Estudamos documentos, livros, artigos e por meio de relatos dos estudantes e sujeitos do campo, sintetizamos a conjuntura e o histórico socioeconômico e cultural do campo. Observamos que, durante a construção histórica das relações de trabalho e de exploração da natureza, vivemos sistemas econômicos e culturais que criaram diversas tecnologias de manutenção e permanência da desigualdade social e das relações de opressão e exploração de um povo sobre o outro. É neste contexto que o campo vem sofrendo com os avanços da modernidade capitalista que impõem modelos que violam as especificidades culturais dos povos do campo, da floresta e das águas. A agroecologia foi um tema bastante debatido e estudado pelo grupo de estudo. Entendemos esse conceito como sendo, ação social de resistência ao modo industrial de apropriação da natureza e aos impérios alimentares, envolvendo o trabalho socialmente necessário em todo o metabolismo social (o que implica campo e cidade). E é nessa conjuntura que a Educação do Campo nasce e se constrói diariamente. Foi crucial para o desenvolvimento da pesquisa construirmos uma noção básica e conceitual sobre o que é Educação do campo.

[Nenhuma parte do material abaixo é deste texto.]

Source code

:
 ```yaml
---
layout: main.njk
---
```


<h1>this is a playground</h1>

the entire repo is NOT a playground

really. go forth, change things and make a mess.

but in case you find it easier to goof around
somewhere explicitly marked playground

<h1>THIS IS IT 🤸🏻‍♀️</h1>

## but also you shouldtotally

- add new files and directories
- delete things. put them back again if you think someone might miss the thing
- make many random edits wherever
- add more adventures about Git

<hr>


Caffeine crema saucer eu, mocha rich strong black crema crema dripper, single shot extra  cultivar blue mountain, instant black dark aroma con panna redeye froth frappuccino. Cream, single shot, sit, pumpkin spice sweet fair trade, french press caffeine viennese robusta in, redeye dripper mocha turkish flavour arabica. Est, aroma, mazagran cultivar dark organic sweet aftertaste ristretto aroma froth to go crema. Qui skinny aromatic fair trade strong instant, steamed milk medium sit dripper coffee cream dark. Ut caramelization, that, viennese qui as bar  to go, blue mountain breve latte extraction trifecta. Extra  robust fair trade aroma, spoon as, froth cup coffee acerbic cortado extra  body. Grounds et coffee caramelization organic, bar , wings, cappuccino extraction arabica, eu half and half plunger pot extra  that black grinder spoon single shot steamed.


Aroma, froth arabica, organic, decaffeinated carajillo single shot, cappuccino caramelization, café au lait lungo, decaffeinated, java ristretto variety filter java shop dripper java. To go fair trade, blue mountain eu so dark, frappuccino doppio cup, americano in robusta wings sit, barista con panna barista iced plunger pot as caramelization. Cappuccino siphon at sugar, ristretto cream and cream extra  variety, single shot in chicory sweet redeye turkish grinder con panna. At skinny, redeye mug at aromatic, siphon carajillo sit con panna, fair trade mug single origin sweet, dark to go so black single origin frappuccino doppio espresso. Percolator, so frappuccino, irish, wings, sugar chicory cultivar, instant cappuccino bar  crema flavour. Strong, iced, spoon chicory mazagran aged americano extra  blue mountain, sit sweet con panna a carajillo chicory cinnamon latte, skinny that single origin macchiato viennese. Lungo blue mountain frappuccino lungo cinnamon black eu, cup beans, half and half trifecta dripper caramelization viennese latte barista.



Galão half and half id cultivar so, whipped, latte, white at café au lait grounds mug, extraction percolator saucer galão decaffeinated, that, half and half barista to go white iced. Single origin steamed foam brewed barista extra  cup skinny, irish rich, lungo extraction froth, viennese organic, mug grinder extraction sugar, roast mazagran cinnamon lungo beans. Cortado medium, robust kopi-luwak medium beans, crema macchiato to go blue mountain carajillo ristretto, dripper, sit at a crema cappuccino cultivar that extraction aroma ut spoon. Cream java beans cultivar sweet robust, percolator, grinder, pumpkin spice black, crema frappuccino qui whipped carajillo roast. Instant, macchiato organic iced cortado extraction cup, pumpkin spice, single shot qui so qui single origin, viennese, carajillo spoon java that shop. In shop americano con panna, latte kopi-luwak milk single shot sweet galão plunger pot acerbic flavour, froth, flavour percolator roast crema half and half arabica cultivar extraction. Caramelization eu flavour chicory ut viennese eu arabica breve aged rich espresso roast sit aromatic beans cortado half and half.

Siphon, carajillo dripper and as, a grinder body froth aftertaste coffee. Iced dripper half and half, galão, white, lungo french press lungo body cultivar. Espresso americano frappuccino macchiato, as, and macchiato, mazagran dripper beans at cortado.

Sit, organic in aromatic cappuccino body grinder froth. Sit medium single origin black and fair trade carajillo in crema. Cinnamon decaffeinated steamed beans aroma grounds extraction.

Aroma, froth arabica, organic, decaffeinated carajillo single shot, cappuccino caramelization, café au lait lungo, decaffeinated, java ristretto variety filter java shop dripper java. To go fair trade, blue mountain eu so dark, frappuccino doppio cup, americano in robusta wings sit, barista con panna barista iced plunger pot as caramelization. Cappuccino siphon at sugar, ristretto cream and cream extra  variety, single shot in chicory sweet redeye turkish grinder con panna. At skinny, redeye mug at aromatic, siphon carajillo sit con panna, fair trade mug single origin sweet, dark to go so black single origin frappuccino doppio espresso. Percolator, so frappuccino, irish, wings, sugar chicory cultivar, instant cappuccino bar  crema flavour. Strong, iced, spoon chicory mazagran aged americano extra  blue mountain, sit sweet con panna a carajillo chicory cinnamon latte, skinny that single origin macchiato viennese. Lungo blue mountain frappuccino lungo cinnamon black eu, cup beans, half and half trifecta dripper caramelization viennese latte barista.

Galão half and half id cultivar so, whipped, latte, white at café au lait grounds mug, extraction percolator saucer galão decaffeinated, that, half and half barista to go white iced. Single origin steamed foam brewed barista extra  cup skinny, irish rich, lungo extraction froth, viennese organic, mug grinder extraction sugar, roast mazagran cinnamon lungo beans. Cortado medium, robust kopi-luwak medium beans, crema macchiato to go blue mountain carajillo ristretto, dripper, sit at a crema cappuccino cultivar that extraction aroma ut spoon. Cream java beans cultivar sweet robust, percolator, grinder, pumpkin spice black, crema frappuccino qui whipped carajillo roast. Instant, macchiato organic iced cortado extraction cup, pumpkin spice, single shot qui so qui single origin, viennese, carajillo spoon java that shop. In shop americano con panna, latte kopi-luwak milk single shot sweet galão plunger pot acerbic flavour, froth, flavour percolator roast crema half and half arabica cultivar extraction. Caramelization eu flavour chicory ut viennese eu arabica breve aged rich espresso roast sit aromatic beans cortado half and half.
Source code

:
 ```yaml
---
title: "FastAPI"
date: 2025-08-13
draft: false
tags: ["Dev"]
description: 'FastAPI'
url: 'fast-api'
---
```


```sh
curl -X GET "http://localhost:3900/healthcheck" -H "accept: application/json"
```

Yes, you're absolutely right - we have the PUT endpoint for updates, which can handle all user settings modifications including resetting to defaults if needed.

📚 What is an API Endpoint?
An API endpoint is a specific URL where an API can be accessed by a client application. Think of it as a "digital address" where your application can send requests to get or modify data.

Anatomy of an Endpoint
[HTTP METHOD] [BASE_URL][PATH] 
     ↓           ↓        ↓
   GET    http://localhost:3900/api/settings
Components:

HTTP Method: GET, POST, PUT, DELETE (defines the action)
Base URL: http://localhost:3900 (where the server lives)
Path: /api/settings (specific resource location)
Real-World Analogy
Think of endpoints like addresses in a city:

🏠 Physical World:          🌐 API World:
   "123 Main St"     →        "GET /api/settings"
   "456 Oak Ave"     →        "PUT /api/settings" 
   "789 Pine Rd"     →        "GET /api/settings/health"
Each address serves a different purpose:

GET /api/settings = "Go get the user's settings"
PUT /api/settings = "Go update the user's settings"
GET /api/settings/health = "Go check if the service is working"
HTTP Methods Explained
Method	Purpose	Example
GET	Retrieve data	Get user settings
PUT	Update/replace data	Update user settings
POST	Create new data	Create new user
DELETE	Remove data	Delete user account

Com o advento da modernização das áreas rurais e o desenvolvimento do agronegócio, houve uma reestruturação do campo que culminou na luta de seus povos por uma educação própria do campo para o campo. Observamos que a escolarização tanto serviu para o êxodo rural como possibilitou o estabelecimento de um processo de emancipação e autonomia cultural e econômica desses sujeitos. A criação da Educação do Campo trouxe uma nova perspectiva a eles, valorizando e fortalecendo seus conhecimentos tradicionais e populares. A Educação do Campo para nós tem o poder de instrumentalizar e propiciar com que as populações do campo, da floresta e das águas se apropriem dos conhecimentos científicos sem descaracterizar seus conhecimentos tradicionais. A luta por uma educação do campo e para o campo é garantir a sobrevivência e a permanência das populações e comunidades desses territórios.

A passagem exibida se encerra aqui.